The coding theorem for Kolmogorov complexity states that any string sampled from a computable distribution has a description length close to its information content. A coding theorem for resource-bounded Kolmogorov complexity is the key to obtaining fundamental results in average-case complexity, yet whether any samplable distribution admits a coding theorem for randomized time-bounded Kolmogorov complexity ($\mathrm{rK}^\mathrm{poly}$) is open and a common bottleneck in the recent literature of meta-complexity. Previous works bypassed this issue by considering probabilistic Kolmogorov complexity ($\mathrm{pK}^\mathrm{poly}$), in which public random bits are assumed to be available.

In this paper, we present an efficient coding theorem for randomized Kolmogorov complexity under the non-existence of one-way functions, thereby removing the common bottleneck.
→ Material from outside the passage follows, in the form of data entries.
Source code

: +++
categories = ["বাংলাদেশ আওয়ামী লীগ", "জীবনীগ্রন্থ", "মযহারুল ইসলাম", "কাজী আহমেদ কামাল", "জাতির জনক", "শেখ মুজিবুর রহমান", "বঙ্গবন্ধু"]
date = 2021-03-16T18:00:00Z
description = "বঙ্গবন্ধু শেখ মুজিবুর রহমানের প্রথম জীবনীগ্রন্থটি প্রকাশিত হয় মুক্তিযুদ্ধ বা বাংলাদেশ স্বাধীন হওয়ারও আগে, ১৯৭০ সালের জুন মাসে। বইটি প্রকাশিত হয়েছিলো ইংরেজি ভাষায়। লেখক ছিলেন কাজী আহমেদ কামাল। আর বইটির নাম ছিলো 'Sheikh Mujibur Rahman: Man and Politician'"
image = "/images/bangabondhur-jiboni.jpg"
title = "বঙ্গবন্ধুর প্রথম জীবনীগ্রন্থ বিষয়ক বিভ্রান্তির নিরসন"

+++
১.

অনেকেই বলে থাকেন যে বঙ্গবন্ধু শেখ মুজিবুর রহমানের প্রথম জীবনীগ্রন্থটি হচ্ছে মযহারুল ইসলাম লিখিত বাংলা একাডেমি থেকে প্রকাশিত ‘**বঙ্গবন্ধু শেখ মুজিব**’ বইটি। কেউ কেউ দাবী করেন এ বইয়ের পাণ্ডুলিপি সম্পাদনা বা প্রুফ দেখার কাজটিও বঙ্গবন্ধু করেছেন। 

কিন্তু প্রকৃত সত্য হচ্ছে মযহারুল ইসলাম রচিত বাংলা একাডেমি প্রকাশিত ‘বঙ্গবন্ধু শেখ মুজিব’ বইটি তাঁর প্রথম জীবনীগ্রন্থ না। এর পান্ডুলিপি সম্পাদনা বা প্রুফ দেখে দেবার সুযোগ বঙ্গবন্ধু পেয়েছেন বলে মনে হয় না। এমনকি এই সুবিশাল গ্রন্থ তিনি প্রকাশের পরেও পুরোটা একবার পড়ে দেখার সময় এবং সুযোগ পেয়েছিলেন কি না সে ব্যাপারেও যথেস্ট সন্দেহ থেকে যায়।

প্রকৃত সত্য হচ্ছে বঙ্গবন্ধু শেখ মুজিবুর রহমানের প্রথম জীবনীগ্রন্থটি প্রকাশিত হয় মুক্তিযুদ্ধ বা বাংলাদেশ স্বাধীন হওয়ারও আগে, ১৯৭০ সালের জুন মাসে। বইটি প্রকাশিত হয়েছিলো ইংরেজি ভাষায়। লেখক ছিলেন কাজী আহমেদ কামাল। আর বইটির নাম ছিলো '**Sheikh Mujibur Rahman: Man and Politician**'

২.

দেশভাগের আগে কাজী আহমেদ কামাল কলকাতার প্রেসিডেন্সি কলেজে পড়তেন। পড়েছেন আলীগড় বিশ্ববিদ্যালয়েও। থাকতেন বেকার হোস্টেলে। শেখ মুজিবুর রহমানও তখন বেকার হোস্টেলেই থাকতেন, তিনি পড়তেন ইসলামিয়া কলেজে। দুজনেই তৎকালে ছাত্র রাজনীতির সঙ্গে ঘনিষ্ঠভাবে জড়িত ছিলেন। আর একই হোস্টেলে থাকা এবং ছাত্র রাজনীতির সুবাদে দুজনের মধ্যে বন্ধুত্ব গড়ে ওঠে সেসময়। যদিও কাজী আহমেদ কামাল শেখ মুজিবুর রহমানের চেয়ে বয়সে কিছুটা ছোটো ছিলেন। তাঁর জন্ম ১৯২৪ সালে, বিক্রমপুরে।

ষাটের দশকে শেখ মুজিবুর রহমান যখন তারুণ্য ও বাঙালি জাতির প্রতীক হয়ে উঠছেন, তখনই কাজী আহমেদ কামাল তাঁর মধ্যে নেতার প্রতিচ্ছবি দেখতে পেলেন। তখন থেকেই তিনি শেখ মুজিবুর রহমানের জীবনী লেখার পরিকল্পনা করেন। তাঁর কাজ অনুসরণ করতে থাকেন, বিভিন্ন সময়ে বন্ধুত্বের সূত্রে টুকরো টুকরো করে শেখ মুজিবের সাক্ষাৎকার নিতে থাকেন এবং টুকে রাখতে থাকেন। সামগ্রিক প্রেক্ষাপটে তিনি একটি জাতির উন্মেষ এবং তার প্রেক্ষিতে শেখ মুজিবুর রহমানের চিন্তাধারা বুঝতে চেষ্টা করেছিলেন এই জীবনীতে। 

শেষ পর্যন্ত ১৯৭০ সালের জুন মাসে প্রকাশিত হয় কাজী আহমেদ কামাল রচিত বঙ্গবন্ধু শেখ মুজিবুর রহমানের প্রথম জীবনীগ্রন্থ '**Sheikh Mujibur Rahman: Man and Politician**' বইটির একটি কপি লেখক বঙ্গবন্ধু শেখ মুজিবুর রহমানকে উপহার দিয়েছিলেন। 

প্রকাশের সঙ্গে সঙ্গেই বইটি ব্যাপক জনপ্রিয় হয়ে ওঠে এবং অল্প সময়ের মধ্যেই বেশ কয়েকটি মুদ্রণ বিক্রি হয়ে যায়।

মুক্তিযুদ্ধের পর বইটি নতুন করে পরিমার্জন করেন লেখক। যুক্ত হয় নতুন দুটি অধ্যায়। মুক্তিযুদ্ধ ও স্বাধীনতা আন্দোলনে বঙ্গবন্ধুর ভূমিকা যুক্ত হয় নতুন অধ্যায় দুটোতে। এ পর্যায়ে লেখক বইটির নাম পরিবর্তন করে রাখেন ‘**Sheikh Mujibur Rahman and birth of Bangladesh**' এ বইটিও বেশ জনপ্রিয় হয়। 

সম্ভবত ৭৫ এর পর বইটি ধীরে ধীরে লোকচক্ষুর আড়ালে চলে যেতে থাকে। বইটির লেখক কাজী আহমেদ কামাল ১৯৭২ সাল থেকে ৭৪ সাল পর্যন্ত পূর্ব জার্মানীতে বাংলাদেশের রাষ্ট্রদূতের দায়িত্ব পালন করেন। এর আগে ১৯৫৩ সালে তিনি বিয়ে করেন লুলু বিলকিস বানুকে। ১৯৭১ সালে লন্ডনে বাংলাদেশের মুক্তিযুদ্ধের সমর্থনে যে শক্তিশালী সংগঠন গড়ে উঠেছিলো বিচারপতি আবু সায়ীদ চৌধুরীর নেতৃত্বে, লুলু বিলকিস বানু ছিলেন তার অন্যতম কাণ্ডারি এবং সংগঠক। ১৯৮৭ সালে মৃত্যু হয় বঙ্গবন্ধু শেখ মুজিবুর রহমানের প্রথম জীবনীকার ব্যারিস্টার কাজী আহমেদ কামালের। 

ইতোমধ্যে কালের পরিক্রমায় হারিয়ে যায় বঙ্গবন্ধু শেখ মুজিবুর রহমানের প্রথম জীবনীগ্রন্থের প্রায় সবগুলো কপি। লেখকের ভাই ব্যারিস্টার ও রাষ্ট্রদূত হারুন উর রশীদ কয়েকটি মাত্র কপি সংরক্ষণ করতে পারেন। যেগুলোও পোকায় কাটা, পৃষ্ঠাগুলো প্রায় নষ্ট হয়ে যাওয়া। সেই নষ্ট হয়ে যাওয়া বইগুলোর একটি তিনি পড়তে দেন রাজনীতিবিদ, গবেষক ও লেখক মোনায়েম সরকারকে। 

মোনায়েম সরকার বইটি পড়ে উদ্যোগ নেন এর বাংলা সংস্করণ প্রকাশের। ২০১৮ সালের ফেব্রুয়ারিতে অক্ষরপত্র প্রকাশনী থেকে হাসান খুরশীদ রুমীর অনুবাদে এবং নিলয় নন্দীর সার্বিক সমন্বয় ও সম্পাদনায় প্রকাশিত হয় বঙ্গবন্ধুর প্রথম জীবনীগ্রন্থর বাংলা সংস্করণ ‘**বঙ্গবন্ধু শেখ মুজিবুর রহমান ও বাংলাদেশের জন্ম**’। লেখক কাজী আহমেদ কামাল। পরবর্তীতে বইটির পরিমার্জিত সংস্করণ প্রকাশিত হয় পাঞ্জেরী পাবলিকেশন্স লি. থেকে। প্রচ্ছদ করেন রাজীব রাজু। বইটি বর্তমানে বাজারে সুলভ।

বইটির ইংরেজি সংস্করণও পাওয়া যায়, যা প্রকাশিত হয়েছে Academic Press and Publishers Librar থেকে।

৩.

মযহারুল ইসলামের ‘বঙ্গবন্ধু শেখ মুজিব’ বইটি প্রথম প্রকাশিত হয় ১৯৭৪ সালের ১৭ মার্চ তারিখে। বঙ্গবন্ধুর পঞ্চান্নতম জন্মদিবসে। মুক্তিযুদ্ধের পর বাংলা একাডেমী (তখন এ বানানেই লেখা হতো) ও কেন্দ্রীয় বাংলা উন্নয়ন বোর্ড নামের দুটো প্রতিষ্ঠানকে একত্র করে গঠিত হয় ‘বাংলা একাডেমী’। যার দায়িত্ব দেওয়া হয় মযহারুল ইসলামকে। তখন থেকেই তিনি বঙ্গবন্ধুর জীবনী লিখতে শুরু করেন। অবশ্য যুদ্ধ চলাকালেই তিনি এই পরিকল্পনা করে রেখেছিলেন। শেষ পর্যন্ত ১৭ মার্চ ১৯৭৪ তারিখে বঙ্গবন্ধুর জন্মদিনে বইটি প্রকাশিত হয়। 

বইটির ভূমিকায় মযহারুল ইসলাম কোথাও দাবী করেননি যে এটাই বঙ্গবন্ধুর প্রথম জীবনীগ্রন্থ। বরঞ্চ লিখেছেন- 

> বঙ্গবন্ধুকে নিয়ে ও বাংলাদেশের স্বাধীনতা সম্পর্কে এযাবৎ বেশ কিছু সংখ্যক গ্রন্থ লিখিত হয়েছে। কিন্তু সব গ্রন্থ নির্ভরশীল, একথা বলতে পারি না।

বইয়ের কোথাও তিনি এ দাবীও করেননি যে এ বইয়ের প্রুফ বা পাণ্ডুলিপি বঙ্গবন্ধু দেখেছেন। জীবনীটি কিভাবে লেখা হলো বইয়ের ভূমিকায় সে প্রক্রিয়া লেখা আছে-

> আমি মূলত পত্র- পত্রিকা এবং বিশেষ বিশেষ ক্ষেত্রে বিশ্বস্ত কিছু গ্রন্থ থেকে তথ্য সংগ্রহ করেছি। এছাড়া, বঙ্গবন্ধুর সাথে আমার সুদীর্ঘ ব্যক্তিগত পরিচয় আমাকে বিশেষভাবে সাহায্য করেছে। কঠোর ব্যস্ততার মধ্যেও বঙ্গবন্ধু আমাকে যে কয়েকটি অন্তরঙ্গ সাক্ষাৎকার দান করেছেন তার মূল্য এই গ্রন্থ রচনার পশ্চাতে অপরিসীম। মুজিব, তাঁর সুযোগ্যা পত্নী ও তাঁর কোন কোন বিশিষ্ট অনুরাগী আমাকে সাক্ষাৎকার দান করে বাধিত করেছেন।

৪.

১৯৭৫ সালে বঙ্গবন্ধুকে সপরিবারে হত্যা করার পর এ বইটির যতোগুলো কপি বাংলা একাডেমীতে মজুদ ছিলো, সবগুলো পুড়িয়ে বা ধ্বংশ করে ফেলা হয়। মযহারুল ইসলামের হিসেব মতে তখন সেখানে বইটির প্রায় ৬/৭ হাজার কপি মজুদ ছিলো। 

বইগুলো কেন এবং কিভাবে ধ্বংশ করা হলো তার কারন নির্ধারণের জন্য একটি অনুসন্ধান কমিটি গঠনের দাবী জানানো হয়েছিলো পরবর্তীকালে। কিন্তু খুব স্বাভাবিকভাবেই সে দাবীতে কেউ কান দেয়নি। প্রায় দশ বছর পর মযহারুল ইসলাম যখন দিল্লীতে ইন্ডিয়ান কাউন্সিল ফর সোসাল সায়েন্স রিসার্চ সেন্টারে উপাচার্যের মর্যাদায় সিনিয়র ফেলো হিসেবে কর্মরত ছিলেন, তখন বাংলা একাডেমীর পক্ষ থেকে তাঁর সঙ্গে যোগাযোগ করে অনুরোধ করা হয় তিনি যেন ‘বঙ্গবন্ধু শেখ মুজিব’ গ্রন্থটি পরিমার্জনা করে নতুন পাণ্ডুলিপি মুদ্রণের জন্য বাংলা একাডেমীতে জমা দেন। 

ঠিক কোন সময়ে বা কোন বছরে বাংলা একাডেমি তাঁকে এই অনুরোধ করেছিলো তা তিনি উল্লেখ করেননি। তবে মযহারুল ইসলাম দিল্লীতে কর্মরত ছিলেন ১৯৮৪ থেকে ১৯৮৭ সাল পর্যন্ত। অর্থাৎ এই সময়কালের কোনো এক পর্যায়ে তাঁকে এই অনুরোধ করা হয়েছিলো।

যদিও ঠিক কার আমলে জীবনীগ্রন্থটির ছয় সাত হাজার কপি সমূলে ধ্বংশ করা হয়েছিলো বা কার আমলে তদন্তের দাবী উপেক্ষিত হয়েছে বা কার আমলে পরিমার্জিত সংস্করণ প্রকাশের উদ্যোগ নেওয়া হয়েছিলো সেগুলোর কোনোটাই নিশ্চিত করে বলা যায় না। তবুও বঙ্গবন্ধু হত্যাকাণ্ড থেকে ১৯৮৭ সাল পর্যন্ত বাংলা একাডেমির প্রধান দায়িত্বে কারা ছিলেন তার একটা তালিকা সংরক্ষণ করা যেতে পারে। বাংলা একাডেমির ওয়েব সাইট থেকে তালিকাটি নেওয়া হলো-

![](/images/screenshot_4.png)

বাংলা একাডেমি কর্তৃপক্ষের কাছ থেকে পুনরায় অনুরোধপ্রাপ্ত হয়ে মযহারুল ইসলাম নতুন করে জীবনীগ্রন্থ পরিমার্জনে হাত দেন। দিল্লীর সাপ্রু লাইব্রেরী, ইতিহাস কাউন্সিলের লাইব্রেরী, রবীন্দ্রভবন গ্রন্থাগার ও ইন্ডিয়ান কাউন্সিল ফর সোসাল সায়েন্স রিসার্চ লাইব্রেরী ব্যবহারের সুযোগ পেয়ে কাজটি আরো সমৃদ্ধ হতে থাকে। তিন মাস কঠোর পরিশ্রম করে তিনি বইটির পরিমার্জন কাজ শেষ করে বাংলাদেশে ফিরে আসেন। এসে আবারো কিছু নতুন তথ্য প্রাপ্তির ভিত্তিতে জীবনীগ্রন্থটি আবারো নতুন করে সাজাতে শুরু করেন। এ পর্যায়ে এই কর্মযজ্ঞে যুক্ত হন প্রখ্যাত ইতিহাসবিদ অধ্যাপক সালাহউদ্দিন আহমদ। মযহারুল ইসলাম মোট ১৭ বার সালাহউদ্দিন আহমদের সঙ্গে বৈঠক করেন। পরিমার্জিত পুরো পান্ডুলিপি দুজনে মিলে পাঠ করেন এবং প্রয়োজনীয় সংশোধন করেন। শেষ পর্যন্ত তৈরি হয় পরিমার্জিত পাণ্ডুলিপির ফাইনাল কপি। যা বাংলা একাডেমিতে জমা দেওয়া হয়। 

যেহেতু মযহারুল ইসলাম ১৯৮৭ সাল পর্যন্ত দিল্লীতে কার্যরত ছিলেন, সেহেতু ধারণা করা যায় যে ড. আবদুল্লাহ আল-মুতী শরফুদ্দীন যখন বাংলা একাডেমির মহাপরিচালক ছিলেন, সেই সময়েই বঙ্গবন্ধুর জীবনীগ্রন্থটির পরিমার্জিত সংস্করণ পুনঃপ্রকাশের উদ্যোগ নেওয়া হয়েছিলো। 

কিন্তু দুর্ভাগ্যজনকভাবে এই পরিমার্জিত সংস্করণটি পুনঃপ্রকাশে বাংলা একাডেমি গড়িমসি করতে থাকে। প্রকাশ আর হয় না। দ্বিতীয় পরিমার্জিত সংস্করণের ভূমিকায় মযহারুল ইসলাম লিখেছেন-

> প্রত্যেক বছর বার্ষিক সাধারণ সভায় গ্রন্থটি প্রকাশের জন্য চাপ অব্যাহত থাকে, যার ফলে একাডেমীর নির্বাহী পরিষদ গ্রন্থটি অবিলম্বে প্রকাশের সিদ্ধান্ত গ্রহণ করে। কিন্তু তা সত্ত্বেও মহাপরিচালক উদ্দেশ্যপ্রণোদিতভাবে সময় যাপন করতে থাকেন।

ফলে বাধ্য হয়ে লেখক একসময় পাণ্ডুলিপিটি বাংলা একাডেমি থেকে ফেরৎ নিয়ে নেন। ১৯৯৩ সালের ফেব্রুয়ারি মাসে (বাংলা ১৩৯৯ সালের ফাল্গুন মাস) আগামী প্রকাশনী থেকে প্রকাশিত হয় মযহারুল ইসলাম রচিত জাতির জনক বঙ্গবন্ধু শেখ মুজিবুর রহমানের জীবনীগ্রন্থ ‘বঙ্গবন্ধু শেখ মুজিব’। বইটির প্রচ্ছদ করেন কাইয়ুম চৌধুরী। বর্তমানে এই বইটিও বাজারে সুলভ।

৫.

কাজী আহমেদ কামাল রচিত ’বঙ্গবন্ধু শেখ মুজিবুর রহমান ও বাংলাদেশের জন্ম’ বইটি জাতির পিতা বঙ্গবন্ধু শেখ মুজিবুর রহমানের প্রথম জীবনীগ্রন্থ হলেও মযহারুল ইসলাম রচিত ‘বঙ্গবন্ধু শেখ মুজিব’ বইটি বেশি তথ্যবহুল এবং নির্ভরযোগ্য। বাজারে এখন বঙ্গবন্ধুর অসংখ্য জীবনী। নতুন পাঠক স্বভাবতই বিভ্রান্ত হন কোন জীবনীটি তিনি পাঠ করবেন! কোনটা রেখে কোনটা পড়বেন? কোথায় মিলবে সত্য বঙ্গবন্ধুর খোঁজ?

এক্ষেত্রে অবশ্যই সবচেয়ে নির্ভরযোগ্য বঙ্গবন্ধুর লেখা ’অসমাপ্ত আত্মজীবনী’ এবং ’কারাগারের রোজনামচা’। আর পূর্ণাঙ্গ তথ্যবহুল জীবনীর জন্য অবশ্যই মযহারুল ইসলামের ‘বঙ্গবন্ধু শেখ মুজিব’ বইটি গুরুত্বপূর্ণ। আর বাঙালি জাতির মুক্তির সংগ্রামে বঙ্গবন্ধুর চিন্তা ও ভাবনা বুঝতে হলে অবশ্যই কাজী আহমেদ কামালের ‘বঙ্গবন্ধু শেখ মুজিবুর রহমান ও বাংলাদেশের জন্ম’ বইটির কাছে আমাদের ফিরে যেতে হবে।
This enables us to prove $\mathrm{rK}^\mathrm{poly}$ counterparts of virtually all the average-case results that were proved only for $\mathrm{pK}^\mathrm{poly}$, and enables the resolution of the following concrete open problems.

1. The existence of a one-way function is characterized by the failure of average-case symmetry of information for randomized time-bounded Kolmogorov complexity, as well as a conditional coding theorem for randomized time-bounded Kolmogorov complexity. This resolves the open problem of Hirahara, Ilango, Lu, Nanashima, and Oliveira (STOC'23).

2. Hirahara, Kabanets, Lu, and Oliveira (CCC'24) showed that randomized time-bounded Kolmogorov complexity admits search-to-decision reductions in the errorless average-case setting over any samplable distribution, and left open whether a similar result holds in the error-prone setting. We resolve this question affirmatively, and as a consequence, characterize the existence of a one-way function by the average-case hardness of computing $\mathrm{rK}^\mathrm{poly}$ with respect to an arbitrary samplable distribution, which is an $\mathrm{rK}^\mathrm{poly}$ analogue of the $\mathrm{pK}^\mathrm{poly}$ characterization of Liu and Pass (CRYPTO'23).

The key technical lemma is that any distribution whose next bits are efficiently predictable admits an efficient encoding and decoding scheme, which could be of independent interest to data compression.